Investors, members of the media and other interested persons can access the conference call on the Web site or via telephone by calling either 800-895-4790 or 785-424-1071 before 8:55 a.m. EDT on June 5 and providing the Conference ID “Goodyear.” A taped replay will be available by calling 800-723-6062. The replay will also remain available on the Web site.
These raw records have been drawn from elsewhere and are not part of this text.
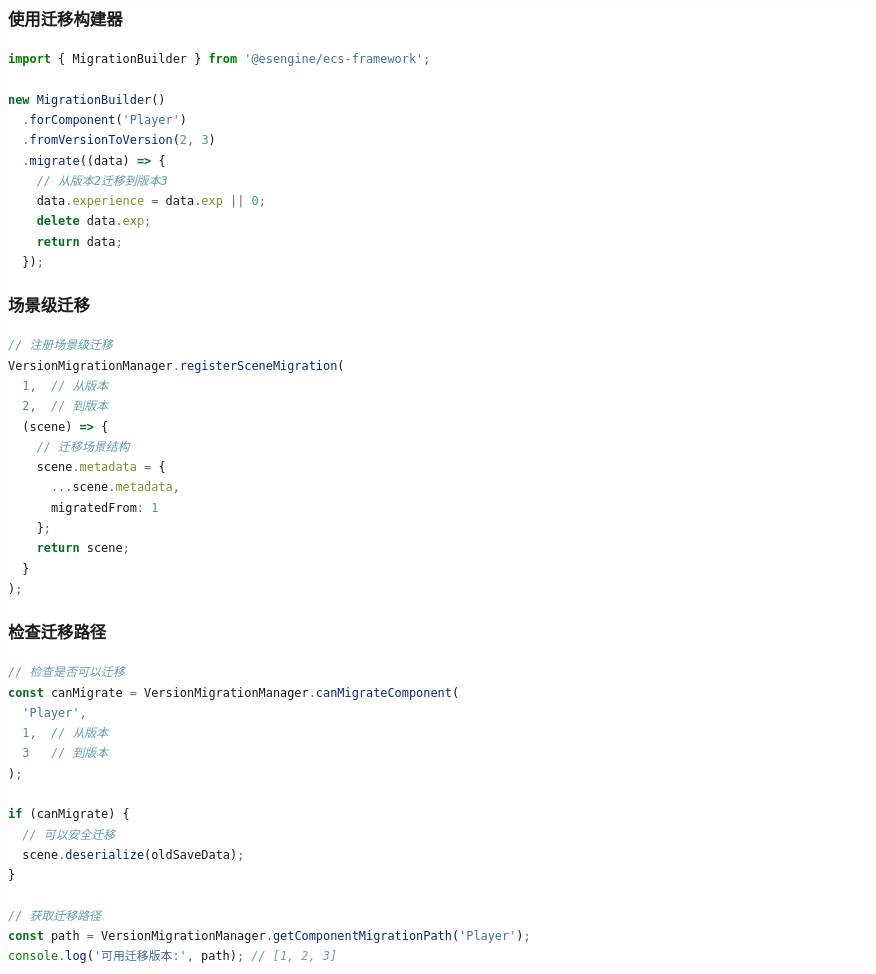 ### 使用迁移构建器

```typescript
import { MigrationBuilder } from '@esengine/ecs-framework';

new MigrationBuilder()
  .forComponent('Player')
  .fromVersionToVersion(2, 3)
  .migrate((data) => {
    // 从版本2迁移到版本3
    data.experience = data.exp || 0;
    delete data.exp;
    return data;
  });
```

### 场景级迁移

```typescript
// 注册场景级迁移
VersionMigrationManager.registerSceneMigration(
  1,  // 从版本
  2,  // 到版本
  (scene) => {
    // 迁移场景结构
    scene.metadata = {
      ...scene.metadata,
      migratedFrom: 1
    };
    return scene;
  }
);
```

### 检查迁移路径

```typescript
// 检查是否可以迁移
const canMigrate = VersionMigrationManager.canMigrateComponent(
  'Player',
  1,  // 从版本
  3   // 到版本
);

if (canMigrate) {
  // 可以安全迁移
  scene.deserialize(oldSaveData);
}

// 获取迁移路径
const path = VersionMigrationManager.getComponentMigrationPath('Player');
console.log('可用迁移版本:', path); // [1, 2, 3]
```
Goodyear is one of the world’s largest tire companies. It employs about 67,000 people and manufactures its products in 50 facilities in 22 countries around the world. Its two Innovation Centers in Akron, Ohio and Colmar-Berg, Luxembourg strive to develop state-of-the-art products and services that set the technology and performance standard for the industry. For more information about Goodyear and its products, go to www.goodyear.com/corporate.GT-FN
Certain information contained in this press release constitutes forward-looking statements for purposes of the safe harbor provisions of The Private Securities Litigation Reform Act of 1995. There are a variety of factors, many of which are beyond our control, that affect our operations, performance, business strategy and results and could cause our actual results and experience to differ materially from the assumptions, expectations and objectives expressed in any forward-looking statements. These factors include, but are not limited to: our ability to implement successfully our strategic initiatives; actions and initiatives taken by both current and potential competitors; foreign currency translation and transaction risks; increases in the prices paid for raw materials and energy; a labor strike, work stoppage or other similar event; deteriorating economic conditions or an inability to access capital markets; work stoppages, financial difficulties or supply disruptions at our suppliers or customers; the adequacy of our capital expenditures; our failure to comply with a material covenant in our debt obligations; potential adverse consequences of litigation involving the company; as well as the effects of more general factors such as changes in general market, economic or political conditions or in legislation, regulation or public policy. Additional factors are discussed in our filings with the Securities and Exchange Commission, including our annual report on Form 10-K, quarterly reports on Form 10-Q and current reports on Form 8-K. In addition, any forward-looking statements represent our estimates only as of today and should not be relied upon as representing our estimates as of any subsequent date. While we may elect to update forward-looking statements at some point in the future, we specifically disclaim any obligation to do so, even if our estimates change.